[LISTED RECORDS]

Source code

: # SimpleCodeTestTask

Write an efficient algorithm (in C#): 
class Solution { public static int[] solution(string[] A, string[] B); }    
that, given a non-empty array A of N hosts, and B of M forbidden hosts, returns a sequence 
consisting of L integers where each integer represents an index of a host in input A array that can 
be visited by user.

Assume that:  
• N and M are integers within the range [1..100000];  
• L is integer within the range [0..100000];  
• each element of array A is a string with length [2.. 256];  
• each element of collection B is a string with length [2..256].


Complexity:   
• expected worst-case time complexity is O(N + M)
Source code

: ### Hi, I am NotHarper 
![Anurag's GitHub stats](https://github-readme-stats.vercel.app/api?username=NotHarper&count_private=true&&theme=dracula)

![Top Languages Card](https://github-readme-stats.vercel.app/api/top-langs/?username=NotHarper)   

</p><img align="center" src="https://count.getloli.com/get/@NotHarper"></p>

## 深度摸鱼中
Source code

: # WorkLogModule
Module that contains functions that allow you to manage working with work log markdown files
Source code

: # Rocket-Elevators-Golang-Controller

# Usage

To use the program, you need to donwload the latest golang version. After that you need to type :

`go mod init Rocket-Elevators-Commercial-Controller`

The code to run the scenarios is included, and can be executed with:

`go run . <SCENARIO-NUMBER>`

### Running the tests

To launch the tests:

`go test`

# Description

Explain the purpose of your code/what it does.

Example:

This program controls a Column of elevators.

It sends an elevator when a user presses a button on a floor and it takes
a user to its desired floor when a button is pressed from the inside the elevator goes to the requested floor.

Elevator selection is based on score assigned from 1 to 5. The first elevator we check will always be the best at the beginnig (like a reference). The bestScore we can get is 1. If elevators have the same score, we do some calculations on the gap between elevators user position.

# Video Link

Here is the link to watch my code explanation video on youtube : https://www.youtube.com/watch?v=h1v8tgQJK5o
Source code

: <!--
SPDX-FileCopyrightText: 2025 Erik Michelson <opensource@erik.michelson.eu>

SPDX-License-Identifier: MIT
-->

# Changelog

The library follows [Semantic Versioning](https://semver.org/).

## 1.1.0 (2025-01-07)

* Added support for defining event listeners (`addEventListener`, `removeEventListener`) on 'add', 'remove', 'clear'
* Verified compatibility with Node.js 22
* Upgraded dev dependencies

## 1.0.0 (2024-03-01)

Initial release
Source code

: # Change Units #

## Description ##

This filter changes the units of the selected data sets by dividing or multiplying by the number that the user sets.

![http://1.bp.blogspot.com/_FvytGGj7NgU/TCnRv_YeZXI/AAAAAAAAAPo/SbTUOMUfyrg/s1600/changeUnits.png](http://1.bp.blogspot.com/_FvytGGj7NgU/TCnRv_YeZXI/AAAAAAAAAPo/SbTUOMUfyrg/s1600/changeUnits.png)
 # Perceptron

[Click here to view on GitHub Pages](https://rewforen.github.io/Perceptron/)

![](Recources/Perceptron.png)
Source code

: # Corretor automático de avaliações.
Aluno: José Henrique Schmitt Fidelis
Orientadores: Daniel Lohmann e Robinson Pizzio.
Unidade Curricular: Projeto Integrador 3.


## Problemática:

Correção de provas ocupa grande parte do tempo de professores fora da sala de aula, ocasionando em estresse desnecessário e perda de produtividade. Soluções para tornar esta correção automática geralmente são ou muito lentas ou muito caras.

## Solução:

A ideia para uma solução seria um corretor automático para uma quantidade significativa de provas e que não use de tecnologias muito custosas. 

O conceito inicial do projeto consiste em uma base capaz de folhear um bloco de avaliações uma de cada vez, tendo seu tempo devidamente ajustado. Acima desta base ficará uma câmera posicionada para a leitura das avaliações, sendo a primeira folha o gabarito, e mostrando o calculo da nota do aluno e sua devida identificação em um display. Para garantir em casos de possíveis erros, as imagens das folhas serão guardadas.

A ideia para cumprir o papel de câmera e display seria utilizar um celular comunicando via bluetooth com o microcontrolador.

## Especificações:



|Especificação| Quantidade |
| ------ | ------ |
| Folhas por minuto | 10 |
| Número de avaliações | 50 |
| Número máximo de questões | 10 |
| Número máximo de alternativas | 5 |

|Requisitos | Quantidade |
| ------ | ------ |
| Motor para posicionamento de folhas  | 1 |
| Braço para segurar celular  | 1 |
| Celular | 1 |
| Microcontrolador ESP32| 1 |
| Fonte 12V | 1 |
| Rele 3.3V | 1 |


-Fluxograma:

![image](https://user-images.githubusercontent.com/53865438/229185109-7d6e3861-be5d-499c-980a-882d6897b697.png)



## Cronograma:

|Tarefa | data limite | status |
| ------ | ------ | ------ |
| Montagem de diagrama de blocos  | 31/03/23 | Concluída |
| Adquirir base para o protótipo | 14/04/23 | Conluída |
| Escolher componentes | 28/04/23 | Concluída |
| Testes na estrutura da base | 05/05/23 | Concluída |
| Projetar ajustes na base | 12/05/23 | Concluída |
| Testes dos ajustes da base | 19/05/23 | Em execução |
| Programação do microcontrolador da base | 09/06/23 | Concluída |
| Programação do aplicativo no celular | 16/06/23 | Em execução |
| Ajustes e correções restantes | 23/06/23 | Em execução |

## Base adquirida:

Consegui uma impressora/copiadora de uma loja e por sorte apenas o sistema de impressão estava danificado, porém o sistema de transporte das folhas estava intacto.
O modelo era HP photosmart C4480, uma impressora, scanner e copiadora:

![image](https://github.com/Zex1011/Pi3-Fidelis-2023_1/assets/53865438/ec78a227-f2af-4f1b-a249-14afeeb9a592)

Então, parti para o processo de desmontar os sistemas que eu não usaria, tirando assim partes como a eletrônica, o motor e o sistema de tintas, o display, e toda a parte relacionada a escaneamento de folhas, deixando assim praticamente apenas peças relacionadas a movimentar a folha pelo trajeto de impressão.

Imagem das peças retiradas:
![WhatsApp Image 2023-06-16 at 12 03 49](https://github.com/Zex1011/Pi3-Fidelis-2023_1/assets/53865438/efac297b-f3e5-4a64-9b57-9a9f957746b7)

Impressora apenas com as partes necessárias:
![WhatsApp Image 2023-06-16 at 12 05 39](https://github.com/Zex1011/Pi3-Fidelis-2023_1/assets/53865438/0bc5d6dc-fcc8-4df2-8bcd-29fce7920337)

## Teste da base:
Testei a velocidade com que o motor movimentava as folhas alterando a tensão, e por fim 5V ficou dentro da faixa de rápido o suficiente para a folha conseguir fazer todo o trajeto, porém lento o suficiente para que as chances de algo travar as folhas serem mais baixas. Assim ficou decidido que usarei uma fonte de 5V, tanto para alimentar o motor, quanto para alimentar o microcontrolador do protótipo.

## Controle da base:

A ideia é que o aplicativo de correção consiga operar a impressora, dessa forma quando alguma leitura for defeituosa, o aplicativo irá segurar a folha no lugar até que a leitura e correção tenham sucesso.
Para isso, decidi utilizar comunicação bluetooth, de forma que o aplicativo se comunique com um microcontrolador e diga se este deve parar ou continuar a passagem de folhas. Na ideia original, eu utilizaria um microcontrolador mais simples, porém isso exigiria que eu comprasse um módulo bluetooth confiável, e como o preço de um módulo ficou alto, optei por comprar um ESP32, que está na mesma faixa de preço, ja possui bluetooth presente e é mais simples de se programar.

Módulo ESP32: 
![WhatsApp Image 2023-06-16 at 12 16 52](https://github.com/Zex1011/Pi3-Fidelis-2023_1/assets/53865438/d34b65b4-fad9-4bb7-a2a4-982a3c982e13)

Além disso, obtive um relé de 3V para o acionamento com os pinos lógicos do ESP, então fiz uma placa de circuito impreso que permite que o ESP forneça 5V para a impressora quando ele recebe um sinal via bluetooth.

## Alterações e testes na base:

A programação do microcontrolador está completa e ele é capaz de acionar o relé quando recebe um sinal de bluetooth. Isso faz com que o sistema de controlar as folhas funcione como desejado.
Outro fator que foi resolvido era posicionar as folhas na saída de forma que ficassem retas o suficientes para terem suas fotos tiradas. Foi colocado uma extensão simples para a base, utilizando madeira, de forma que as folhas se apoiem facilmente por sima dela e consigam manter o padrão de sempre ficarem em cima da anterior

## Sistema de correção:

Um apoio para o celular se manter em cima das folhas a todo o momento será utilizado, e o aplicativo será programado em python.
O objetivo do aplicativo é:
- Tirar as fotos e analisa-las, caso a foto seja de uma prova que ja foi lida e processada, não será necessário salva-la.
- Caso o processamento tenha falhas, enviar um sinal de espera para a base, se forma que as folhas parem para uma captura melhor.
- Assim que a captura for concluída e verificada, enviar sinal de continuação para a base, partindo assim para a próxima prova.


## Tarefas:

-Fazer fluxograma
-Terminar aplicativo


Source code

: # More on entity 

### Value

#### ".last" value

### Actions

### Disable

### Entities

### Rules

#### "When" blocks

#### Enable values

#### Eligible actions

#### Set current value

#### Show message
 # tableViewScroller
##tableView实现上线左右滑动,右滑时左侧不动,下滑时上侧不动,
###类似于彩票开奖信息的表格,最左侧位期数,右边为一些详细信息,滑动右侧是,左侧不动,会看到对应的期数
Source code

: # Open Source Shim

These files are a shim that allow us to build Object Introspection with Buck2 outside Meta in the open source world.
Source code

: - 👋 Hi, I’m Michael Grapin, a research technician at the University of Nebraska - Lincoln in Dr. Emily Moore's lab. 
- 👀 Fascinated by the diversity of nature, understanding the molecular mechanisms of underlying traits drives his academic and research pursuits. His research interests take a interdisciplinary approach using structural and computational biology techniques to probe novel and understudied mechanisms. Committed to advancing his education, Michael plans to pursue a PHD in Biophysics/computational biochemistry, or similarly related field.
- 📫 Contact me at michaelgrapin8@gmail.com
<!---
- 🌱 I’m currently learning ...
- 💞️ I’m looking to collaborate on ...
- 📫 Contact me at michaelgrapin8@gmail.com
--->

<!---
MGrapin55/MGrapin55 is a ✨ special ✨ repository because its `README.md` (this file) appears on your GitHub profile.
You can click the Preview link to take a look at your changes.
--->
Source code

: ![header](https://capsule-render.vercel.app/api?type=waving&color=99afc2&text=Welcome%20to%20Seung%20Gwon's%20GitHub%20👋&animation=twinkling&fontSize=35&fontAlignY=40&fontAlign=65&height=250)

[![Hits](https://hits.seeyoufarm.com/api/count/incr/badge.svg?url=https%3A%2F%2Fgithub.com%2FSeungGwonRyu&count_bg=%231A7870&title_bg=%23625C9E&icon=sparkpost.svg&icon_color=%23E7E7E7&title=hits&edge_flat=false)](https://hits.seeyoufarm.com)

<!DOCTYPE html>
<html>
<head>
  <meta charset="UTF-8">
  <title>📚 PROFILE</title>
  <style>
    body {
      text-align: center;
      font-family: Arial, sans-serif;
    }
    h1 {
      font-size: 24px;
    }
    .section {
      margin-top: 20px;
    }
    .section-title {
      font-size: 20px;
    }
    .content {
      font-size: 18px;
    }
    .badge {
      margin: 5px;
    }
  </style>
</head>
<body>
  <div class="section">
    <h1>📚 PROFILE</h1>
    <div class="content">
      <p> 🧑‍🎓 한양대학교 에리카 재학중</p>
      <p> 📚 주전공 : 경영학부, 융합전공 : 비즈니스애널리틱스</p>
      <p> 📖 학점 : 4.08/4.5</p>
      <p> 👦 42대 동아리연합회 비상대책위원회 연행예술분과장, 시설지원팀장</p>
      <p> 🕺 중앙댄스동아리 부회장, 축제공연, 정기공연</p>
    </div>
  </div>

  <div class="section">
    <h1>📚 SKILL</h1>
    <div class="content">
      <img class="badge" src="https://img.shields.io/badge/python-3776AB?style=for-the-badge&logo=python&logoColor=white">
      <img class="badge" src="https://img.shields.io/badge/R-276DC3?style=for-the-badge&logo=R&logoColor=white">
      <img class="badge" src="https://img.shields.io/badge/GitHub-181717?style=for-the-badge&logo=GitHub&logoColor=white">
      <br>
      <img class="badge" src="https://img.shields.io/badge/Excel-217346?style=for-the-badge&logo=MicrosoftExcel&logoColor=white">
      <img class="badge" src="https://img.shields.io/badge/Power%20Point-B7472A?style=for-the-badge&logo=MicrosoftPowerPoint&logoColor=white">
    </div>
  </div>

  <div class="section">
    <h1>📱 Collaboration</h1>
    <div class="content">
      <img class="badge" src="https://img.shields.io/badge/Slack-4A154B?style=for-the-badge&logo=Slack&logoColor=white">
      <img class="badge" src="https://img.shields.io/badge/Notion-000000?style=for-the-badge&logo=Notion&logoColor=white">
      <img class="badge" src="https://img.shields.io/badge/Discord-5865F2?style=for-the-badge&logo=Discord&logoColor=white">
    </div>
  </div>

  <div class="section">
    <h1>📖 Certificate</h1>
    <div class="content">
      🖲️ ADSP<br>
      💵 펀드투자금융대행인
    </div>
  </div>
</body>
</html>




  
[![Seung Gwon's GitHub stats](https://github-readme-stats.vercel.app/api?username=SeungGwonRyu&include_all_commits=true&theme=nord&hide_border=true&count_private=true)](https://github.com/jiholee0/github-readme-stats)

[/LISTED RECORDS]

## WORK REQUIRED
Your answer should be the lines above from the one containing "Explain the purpose" through the one containing "Aluno: José Henrique Schmitt Fidelis", copied exactly and with both ends kept.

## OUTPUT
Explain the purpose of your code/what it does.

Example:

This program controls a Column of elevators.

It sends an elevator when a user presses a button on a floor and it takes
a user to its desired floor when a button is pressed from the inside the elevator goes to the requested floor.

Elevator selection is based on score assigned from 1 to 5. The first elevator we check will always be the best at the beginnig (like a reference). The bestScore we can get is 1. If elevators have the same score, we do some calculations on the gap between elevators user position.

# Video Link

Here is the link to watch my code explanation video on youtube : https://www.youtube.com/watch?v=h1v8tgQJK5o
Source code

: <!--
SPDX-FileCopyrightText: 2025 Erik Michelson <opensource@erik.michelson.eu>

SPDX-License-Identifier: MIT
-->

# Changelog

The library follows [Semantic Versioning](https://semver.org/).

## 1.1.0 (2025-01-07)

* Added support for defining event listeners (`addEventListener`, `removeEventListener`) on 'add', 'remove', 'clear'
* Verified compatibility with Node.js 22
* Upgraded dev dependencies

## 1.0.0 (2024-03-01)

Initial release
Source code

: # Change Units #

## Description ##

This filter changes the units of the selected data sets by dividing or multiplying by the number that the user sets.

![http://1.bp.blogspot.com/_FvytGGj7NgU/TCnRv_YeZXI/AAAAAAAAAPo/SbTUOMUfyrg/s1600/changeUnits.png](http://1.bp.blogspot.com/_FvytGGj7NgU/TCnRv_YeZXI/AAAAAAAAAPo/SbTUOMUfyrg/s1600/changeUnits.png)
 # Perceptron

[Click here to view on GitHub Pages](https://rewforen.github.io/Perceptron/)

![](Recources/Perceptron.png)
Source code

: # Corretor automático de avaliações.
Aluno: José Henrique Schmitt Fidelis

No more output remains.